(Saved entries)

- Opening Delimiter -

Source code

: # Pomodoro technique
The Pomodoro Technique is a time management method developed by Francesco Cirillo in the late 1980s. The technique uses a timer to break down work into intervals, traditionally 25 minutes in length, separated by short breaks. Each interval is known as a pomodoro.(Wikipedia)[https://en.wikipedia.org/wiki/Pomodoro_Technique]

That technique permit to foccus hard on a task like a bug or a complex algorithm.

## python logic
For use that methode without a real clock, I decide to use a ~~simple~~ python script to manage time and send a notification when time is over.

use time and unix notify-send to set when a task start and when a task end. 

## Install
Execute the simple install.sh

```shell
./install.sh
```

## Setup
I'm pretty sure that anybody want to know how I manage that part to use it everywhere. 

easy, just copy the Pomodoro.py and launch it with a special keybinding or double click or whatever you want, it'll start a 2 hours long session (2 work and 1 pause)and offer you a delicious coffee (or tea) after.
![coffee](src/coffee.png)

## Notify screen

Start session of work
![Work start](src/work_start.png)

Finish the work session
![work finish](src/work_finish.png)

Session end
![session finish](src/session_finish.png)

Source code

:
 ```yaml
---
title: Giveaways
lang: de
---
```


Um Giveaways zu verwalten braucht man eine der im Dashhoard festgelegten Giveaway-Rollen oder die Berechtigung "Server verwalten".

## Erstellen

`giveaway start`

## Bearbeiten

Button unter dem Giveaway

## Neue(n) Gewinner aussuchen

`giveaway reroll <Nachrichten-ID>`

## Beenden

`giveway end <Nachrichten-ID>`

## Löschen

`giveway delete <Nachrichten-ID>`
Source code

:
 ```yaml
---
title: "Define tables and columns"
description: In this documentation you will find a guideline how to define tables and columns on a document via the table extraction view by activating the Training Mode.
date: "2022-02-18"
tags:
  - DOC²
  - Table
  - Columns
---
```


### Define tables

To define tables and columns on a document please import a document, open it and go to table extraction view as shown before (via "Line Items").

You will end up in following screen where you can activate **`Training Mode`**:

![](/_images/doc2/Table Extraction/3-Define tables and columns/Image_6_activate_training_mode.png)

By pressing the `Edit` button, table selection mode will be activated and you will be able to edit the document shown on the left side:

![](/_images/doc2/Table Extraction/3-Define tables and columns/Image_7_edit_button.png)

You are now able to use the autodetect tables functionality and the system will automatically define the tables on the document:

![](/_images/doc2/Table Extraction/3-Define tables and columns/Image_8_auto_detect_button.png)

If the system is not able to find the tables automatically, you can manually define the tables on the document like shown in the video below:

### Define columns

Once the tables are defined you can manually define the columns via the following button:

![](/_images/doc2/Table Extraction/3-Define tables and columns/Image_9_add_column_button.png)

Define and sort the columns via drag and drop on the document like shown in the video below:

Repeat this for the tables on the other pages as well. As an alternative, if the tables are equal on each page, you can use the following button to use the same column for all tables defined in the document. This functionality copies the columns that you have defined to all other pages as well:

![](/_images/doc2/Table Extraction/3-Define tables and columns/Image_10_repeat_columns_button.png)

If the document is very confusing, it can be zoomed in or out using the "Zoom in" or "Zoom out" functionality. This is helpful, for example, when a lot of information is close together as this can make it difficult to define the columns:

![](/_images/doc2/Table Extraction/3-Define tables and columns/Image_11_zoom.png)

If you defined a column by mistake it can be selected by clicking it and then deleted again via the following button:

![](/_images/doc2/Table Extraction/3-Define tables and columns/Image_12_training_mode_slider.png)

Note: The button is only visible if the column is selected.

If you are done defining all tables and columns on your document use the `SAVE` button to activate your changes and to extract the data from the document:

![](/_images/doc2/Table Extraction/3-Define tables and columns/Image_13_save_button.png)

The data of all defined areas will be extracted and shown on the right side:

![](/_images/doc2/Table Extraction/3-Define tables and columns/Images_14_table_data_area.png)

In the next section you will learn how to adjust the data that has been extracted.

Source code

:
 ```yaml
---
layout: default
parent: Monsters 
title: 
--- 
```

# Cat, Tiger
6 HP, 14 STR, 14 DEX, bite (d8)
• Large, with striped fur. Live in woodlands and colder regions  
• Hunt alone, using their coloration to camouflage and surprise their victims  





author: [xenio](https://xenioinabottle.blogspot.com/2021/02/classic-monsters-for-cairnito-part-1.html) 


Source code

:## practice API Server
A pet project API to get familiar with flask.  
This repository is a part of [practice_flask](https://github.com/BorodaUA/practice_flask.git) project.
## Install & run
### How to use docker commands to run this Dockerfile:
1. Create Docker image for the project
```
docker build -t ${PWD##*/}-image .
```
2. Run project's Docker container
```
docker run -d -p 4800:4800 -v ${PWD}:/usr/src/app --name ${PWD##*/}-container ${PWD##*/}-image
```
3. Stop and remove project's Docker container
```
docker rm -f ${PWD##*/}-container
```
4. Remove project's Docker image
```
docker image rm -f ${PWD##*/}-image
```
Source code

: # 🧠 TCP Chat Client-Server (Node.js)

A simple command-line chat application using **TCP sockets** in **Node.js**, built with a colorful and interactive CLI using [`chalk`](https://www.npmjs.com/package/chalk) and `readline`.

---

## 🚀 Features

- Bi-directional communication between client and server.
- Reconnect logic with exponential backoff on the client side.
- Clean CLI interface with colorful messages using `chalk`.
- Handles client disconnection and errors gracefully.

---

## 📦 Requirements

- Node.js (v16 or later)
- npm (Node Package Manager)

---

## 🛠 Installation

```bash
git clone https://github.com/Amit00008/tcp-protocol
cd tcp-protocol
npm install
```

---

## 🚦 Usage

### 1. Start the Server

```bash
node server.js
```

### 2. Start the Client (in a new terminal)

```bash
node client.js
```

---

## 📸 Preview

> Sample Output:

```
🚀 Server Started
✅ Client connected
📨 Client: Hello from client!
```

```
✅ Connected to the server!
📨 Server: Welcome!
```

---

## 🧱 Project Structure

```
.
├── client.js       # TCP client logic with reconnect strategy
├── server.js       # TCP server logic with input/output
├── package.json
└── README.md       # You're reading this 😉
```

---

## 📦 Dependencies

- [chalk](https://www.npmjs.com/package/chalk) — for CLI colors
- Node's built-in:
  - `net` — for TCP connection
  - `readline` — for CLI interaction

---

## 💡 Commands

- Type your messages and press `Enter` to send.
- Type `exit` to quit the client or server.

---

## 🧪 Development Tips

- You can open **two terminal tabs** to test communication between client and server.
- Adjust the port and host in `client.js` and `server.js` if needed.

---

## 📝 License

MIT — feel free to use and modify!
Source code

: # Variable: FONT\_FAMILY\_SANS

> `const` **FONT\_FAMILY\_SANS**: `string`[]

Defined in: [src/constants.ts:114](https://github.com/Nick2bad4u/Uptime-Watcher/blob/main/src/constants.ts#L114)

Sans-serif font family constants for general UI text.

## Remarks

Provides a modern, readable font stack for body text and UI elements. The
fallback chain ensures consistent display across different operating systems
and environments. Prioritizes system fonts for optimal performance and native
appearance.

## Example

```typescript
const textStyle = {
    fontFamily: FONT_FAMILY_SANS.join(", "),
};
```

- Closing Delimiter -

[HOW TO COMPLETE THIS TASK] Without changing anything, repeat every record above.

[ANSWER TO THE PROBLEM]
Source code

: # Pomodoro technique
The Pomodoro Technique is a time management method developed by Francesco Cirillo in the late 1980s. The technique uses a timer to break down work into intervals, traditionally 25 minutes in length, separated by short breaks. Each interval is known as a pomodoro.(Wikipedia)[https://en.wikipedia.org/wiki/Pomodoro_Technique]

That technique permit to foccus hard on a task like a bug or a complex algorithm.

## python logic
For use that methode without a real clock, I decide to use a ~~simple~~ python script to manage time and send a notification when time is over.

use time and unix notify-send to set when a task start and when a task end. 

## Install
Execute the simple install.sh

```shell
./install.sh
```

## Setup
I'm pretty sure that anybody want to know how I manage that part to use it everywhere. 

easy, just copy the Pomodoro.py and launch it with a special keybinding or double click or whatever you want, it'll start a 2 hours long session (2 work and 1 pause)and offer you a delicious coffee (or tea) after.
![coffee](src/coffee.png)

## Notify screen

Start session of work
![Work start](src/work_start.png)

Finish the work session
![work finish](src/work_finish.png)

Session end
![session finish](src/session_finish.png)

Source code

:
 ```yaml
---
title: Giveaways
lang: de
---
```


Um Giveaways zu verwalten braucht man eine der im Dashhoard festgelegten Giveaway-Rollen oder die Berechtigung "Server verwalten".

## Erstellen

`giveaway start`

## Bearbeiten

Button unter dem Giveaway

## Neue(n) Gewinner aussuchen

`giveaway reroll <Nachrichten-ID>`

## Beenden

`giveway end <Nachrichten-ID>`

## Löschen

`giveway delete <Nachrichten-ID>`
Source code

:
 ```yaml
---
title: "Define tables and columns"
description: In this documentation you will find a guideline how to define tables and columns on a document via the table extraction view by activating the Training Mode.
date: "2022-02-18"
tags:
  - DOC²
  - Table
  - Columns
---
```


### Define tables

To define tables and columns on a document please import a document, open it and go to table extraction view as shown before (via "Line Items").

You will end up in following screen where you can activate **`Training Mode`**:

![](/_images/doc2/Table Extraction/3-Define tables and columns/Image_6_activate_training_mode.png)

By pressing the `Edit` button, table selection mode will be activated and you will be able to edit the document shown on the left side:

![](/_images/doc2/Table Extraction/3-Define tables and columns/Image_7_edit_button.png)

You are now able to use the autodetect tables functionality and the system will automatically define the tables on the document:

![](/_images/doc2/Table Extraction/3-Define tables and columns/Image_8_auto_detect_button.png)

If the system is not able to find the tables automatically, you can manually define the tables on the document like shown in the video below:

### Define columns

Once the tables are defined you can manually define the columns via the following button:

![](/_images/doc2/Table Extraction/3-Define tables and columns/Image_9_add_column_button.png)

Define and sort the columns via drag and drop on the document like shown in the video below:

Repeat this for the tables on the other pages as well. As an alternative, if the tables are equal on each page, you can use the following button to use the same column for all tables defined in the document. This functionality copies the columns that you have defined to all other pages as well:

![](/_images/doc2/Table Extraction/3-Define tables and columns/Image_10_repeat_columns_button.png)

If the document is very confusing, it can be zoomed in or out using the "Zoom in" or "Zoom out" functionality. This is helpful, for example, when a lot of information is close together as this can make it difficult to define the columns:

![](/_images/doc2/Table Extraction/3-Define tables and columns/Image_11_zoom.png)

If you defined a column by mistake it can be selected by clicking it and then deleted again via the following button:

![](/_images/doc2/Table Extraction/3-Define tables and columns/Image_12_training_mode_slider.png)

Note: The button is only visible if the column is selected.

If you are done defining all tables and columns on your document use the `SAVE` button to activate your changes and to extract the data from the document:

![](/_images/doc2/Table Extraction/3-Define tables and columns/Image_13_save_button.png)

The data of all defined areas will be extracted and shown on the right side:

![](/_images/doc2/Table Extraction/3-Define tables and columns/Images_14_table_data_area.png)

In the next section you will learn how to adjust the data that has been extracted.

Source code

:
 ```yaml
---
layout: default
parent: Monsters 
title: 
--- 
```

# Cat, Tiger
6 HP, 14 STR, 14 DEX, bite (d8)
• Large, with striped fur. Live in woodlands and colder regions  
• Hunt alone, using their coloration to camouflage and surprise their victims  





author: [xenio](https://xenioinabottle.blogspot.com/2021/02/classic-monsters-for-cairnito-part-1.html) 


Source code

:## practice API Server
A pet project API to get familiar with flask.  
This repository is a part of [practice_flask](https://github.com/BorodaUA/practice_flask.git) project.
## Install & run
### How to use docker commands to run this Dockerfile:
1. Create Docker image for the project
```
docker build -t ${PWD##*/}-image .
```
2. Run project's Docker container
```
docker run -d -p 4800:4800 -v ${PWD}:/usr/src/app --name ${PWD##*/}-container ${PWD##*/}-image
```
3. Stop and remove project's Docker container
```
docker rm -f ${PWD##*/}-container
```
4. Remove project's Docker image
```
docker image rm -f ${PWD##*/}-image
```
Source code

: # 🧠 TCP Chat Client-Server (Node.js)

A simple command-line chat application using **TCP sockets** in **Node.js**, built with a colorful and interactive CLI using [`chalk`](https://www.npmjs.com/package/chalk) and `readline`.

---

## 🚀 Features

- Bi-directional communication between client and server.
- Reconnect logic with exponential backoff on the client side.
- Clean CLI interface with colorful messages using `chalk`.
- Handles client disconnection and errors gracefully.

---

## 📦 Requirements

- Node.js (v16 or later)
- npm (Node Package Manager)

---

## 🛠 Installation

```bash
git clone https://github.com/Amit00008/tcp-protocol
cd tcp-protocol
npm install
```

---

## 🚦 Usage

### 1. Start the Server

```bash
node server.js
```

### 2. Start the Client (in a new terminal)

```bash
node client.js
```

---

## 📸 Preview

> Sample Output:

```
🚀 Server Started
✅ Client connected
📨 Client: Hello from client!
```

```
✅ Connected to the server!
📨 Server: Welcome!
```

---

## 🧱 Project Structure

```
.
├── client.js       # TCP client logic with reconnect strategy
├── server.js       # TCP server logic with input/output
├── package.json
└── README.md       # You're reading this 😉
```

---

## 📦 Dependencies

- [chalk](https://www.npmjs.com/package/chalk) — for CLI colors
- Node's built-in:
  - `net` — for TCP connection
  - `readline` — for CLI interaction

---

## 💡 Commands

- Type your messages and press `Enter` to send.
- Type `exit` to quit the client or server.

---

## 🧪 Development Tips

- You can open **two terminal tabs** to test communication between client and server.
- Adjust the port and host in `client.js` and `server.js` if needed.

---

## 📝 License

MIT — feel free to use and modify!
Source code

: # Variable: FONT\_FAMILY\_SANS

> `const` **FONT\_FAMILY\_SANS**: `string`[]

Defined in: [src/constants.ts:114](https://github.com/Nick2bad4u/Uptime-Watcher/blob/main/src/constants.ts#L114)

Sans-serif font family constants for general UI text.

## Remarks

Provides a modern, readable font stack for body text and UI elements. The
fallback chain ensures consistent display across different operating systems
and environments. Prioritizes system fonts for optimal performance and native
appearance.

## Example

```typescript
const textStyle = {
    fontFamily: FONT_FAMILY_SANS.join(", "),
};
```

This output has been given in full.